Un uomo gay è stato giustiziato in Iran con l’accusa di “sodomia”. A darne notizia la Human Rights Activists News Agency (HRANA), secondo cui 10 detenuti sarebbero stati giustiziati nella prigione di Rajai Shahr, nella città settentrionale di Karaj, il 29 giugno.
Tra di loro c’era anche Iman Safari-rad, condannato a morte perché gay. Iman è stato ucciso insieme a Mehdi Khalgoldi, accusato di “stupro”. Una condanna, quest’ultima, spesso usata come pretesto per giustiziare liberamente le persone omosessuali, secondo un rapporto del Dipartimento di Stato degli Stati Uniti.

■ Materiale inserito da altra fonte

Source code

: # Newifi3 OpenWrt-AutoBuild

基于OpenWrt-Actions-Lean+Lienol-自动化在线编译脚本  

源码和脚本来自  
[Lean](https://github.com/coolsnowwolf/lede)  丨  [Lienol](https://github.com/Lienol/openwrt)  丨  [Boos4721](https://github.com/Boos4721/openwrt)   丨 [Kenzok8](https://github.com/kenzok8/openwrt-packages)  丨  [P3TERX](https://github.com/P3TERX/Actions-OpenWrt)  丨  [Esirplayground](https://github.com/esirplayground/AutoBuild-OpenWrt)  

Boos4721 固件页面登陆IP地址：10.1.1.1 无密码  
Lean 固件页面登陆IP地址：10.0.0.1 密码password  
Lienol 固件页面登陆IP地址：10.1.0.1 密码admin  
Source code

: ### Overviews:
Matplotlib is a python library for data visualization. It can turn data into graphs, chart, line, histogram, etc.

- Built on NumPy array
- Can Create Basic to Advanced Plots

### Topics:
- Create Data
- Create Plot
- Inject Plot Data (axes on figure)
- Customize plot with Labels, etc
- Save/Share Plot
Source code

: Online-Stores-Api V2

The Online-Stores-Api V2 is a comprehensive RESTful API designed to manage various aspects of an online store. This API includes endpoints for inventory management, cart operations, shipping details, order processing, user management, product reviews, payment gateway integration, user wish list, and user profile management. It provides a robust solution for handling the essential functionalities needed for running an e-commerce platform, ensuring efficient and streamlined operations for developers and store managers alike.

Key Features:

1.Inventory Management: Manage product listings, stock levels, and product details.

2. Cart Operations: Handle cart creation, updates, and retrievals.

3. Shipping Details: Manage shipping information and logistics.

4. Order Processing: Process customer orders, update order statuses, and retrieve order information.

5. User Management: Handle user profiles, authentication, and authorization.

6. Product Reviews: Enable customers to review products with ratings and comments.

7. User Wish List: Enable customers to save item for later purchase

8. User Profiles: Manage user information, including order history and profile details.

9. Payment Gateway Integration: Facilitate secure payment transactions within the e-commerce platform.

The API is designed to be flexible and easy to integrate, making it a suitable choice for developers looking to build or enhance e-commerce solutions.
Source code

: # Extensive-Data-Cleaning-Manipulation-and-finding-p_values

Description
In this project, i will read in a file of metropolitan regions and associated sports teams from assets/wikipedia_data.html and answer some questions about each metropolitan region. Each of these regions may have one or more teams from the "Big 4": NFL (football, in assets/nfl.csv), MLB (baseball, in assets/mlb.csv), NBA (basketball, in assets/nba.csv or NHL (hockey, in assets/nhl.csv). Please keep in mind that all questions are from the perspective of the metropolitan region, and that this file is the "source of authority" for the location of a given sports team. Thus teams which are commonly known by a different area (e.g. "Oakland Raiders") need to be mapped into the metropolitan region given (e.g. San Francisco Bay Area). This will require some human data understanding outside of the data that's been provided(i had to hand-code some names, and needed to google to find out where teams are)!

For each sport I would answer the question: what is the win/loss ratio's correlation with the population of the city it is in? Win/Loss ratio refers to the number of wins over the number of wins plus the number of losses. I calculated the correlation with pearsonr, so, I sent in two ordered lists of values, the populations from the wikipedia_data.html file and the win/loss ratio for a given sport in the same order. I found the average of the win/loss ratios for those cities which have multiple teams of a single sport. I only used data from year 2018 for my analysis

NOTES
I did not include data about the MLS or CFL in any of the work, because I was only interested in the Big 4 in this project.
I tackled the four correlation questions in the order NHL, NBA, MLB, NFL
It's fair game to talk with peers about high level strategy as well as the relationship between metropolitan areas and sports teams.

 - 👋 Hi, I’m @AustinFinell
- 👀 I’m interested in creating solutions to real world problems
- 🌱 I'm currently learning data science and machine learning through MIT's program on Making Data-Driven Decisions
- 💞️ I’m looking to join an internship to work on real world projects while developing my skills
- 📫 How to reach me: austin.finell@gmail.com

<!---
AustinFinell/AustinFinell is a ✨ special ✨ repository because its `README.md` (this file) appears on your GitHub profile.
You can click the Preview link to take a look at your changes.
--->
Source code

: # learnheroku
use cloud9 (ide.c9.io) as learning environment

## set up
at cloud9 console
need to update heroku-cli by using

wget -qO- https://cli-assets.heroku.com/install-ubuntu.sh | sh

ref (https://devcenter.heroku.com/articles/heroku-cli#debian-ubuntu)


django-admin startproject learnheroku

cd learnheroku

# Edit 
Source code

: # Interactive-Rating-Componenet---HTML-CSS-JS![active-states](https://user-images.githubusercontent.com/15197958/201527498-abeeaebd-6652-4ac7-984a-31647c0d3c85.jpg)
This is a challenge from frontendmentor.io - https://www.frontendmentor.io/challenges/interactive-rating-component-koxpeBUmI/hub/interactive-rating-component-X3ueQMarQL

In Iran le persone LGBTQ+ sono continuamente sottoposte a violenza. L’attività sessuale tra persone dello stesso sesso è severamente vietata dal codice penale della repubblica, con pena capitale. Peter Tatchell, attivista LGBTQ+ britannico, ha dichiarato al Jerusalem Post: “Ancora una volta un altro uomo è stato giustiziato con l’accusa di sodomia, che potrebbe aver commesso o meno, con o senza consenso. Quello che è certo è che quest’uomo quasi certamente non ha ricevuto un processo equo sotto il sistema giudiziario iraniano notoriamente prevenuto. Agli imputati viene regolarmente negato l’accesso ad avvocati e testimoni della difesa”.
Tatchell ha ricordato come il sistema giudiziario iraniano possa processare i gay con udienze affrettate, con un avvocato a difesa degli imputati solo a pochi minuti dall’inizio del processo. Da decenni in Iran coloro che vengono accusati e condannati per attività omosessuali sono decapitati, lapidati, gettati da un dirupo e/o amputati. Un uomo che bacia semplicemente un altro uomo deve pagare con 31/74 frustate.
Il rapporto statistico più recente dello Human Rights Activists in Iran (HRA) afferma che tra il 1 gennaio 2021 e il 20 dicembre 2021 almeno 299 cittadini, tra cui quattro minorenni, sono stati giustiziati. Nello stesso periodo sono stati condannati a morte 85 cittadini. Le autorità giudiziarie iraniane non annunciano pubblicamente oltre l’88% delle esecuzioni. Queste esecuzioni mai confermate sono conosciute come “esecuzioni segrete” dalle organizzazioni per i diritti umani.